The task ->
Without any pictures, print the lines below from the one that has "npx ts-node ./prisma/seed.ts" through the one that has "Client Management Boilerplate", exactly and nothing else.

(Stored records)
----------

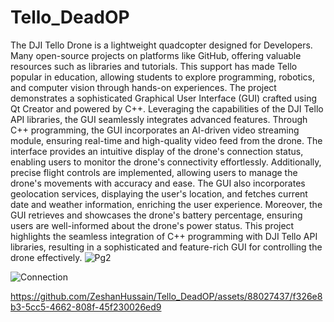 # Tello_DeadOP
The DJI Tello Drone is a lightweight quadcopter designed for Developers. Many open-source projects on platforms like GitHub, offering valuable resources such as libraries and tutorials. This support has made Tello popular in education, allowing students to explore programming, robotics, and computer vision through hands-on experiences. The project demonstrates a sophisticated Graphical User Interface (GUI) crafted using Qt Creator and powered by C++. Leveraging the capabilities of the DJI Tello API libraries, the GUI seamlessly integrates advanced features. Through C++ programming, the GUI incorporates an AI-driven video streaming module, ensuring real-time and high-quality video feed from the drone. The interface provides an intuitive display of the drone's connection status, enabling users to monitor the drone's connectivity effortlessly. Additionally, precise flight controls are implemented, allowing users to manage the drone's movements with accuracy and ease. The GUI also incorporates geolocation services, displaying the user's location, and fetches current date and weather information, enriching the user experience. Moreover, the GUI retrieves and showcases the drone's battery percentage, ensuring users are well-informed about the drone's power status. This project highlights the seamless integration of C++ programming with DJI Tello API libraries, resulting in a sophisticated and feature-rich GUI for controlling the drone effectively.
![Pg2](https://github.com/ZeshanHussain/Tello_DeadOP/assets/88027437/5871181d-2b01-4327-a06a-fa523449b34a)

![Connection](https://github.com/ZeshanHussain/Tello_DeadOP/assets/88027437/b6e6dc33-779c-4110-b399-8b27bc34a1a1)




https://github.com/ZeshanHussain/Tello_DeadOP/assets/88027437/f326e8b3-5cc5-4662-808f-45f230026ed9




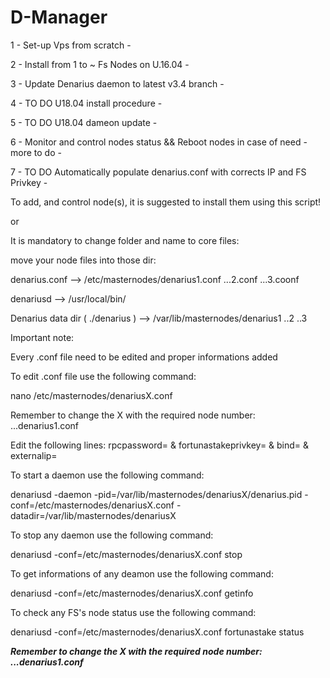 # D-Manager
1 - Set-up Vps from scratch -

2 - Install from 1 to ~ Fs Nodes on U.16.04 -

3 - Update Denarius daemon to latest v3.4 branch -

4 - TO DO U18.04 install procedure -

5 - TO DO U18.04 dameon update -

6 - Monitor and control nodes status && Reboot nodes in case of need - more to do -

7 - TO DO Automatically populate denarius.conf with corrects IP and FS Privkey -



To add, and control node(s), it is suggested to install them using this script!

or

It is mandatory to change folder and name to core files:

move your node files into those dir:

denarius.conf --> /etc/masternodes/denarius1.conf ...2.conf ...3.coonf

denariusd --> /usr/local/bin/

Denarius data dir ( ./denarius ) --> /var/lib/masternodes/denarius1 ..2 ..3 


Important note:

Every .conf file need to be edited and proper informations added

To edit .conf file use the following command:

nano /etc/masternodes/denariusX.conf

Remember to change the X with the required node number: ...denarius1.conf

Edit the following lines: rpcpassword= & fortunastakeprivkey= & bind= & externalip=

To start a daemon use the following command:
 
denariusd -daemon -pid=/var/lib/masternodes/denariusX/denarius.pid -conf=/etc/masternodes/denariusX.conf -datadir=/var/lib/masternodes/denariusX
 
To stop any daemon use the following command:
 
denariusd -conf=/etc/masternodes/denariusX.conf stop
 
To get informations of any deamon use the following command:
 
denariusd -conf=/etc/masternodes/denariusX.conf getinfo
 
To check any FS's node status use the following command:
 
denariusd -conf=/etc/masternodes/denariusX.conf fortunastake status
 
 ***Remember to change the X with the required node number: ...denarius1.conf***


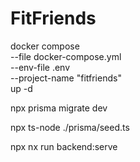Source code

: # FitFriends
docker compose \
--file docker-compose.yml \
--env-file .env \
--project-name "fitfriends" \
up -d

npx prisma migrate dev

npx ts-node ./prisma/seed.ts

npx nx run backend:serve
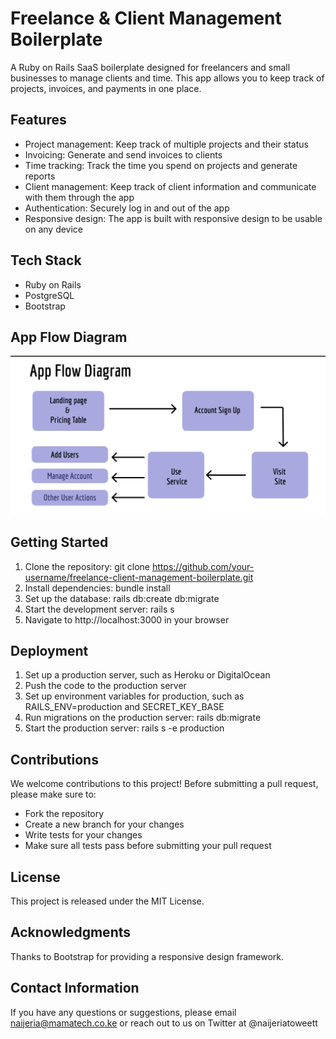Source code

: # Freelance & Client Management Boilerplate
A Ruby on Rails SaaS boilerplate designed for freelancers and small businesses to manage clients and time. This app allows you to keep track of projects, invoices, and payments in one place.

## Features
* Project management: Keep track of multiple projects and their status
* Invoicing: Generate and send invoices to clients
* Time tracking: Track the time you spend on projects and generate reports
* Client management: Keep track of client information and communicate with them through the app
* Authentication: Securely log in and out of the app
* Responsive design: The app is built with responsive design to be usable on any device

## Tech Stack
* Ruby on Rails
* PostgreSQL
* Bootstrap

## App Flow Diagram

![App Flow Diagram](/app_flow.png 'App Flow Diagram')

## Getting Started
1. Clone the repository: git clone https://github.com/your-username/freelance-client-management-boilerplate.git
2. Install dependencies: bundle install
3. Set up the database: rails db:create db:migrate
4. Start the development server: rails s
5. Navigate to http://localhost:3000 in your browser

## Deployment
1. Set up a production server, such as Heroku or DigitalOcean
2. Push the code to the production server
3. Set up environment variables for production, such as RAILS_ENV=production and SECRET_KEY_BASE
4. Run migrations on the production server: rails db:migrate
5. Start the production server: rails s -e production

## Contributions
We welcome contributions to this project! Before submitting a pull request, please make sure to:

* Fork the repository
* Create a new branch for your changes
* Write tests for your changes
* Make sure all tests pass before submitting your pull request

## License
This project is released under the MIT License.

## Acknowledgments
Thanks to Bootstrap for providing a responsive design framework. 

## Contact Information
If you have any questions or suggestions, please email naijeria@mamatech.co.ke or reach out to us on Twitter at @naijeriatoweett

----------

Worked solution ->
npx ts-node ./prisma/seed.ts

npx nx run backend:serve
Source code

: # Freelance & Client Management Boilerplate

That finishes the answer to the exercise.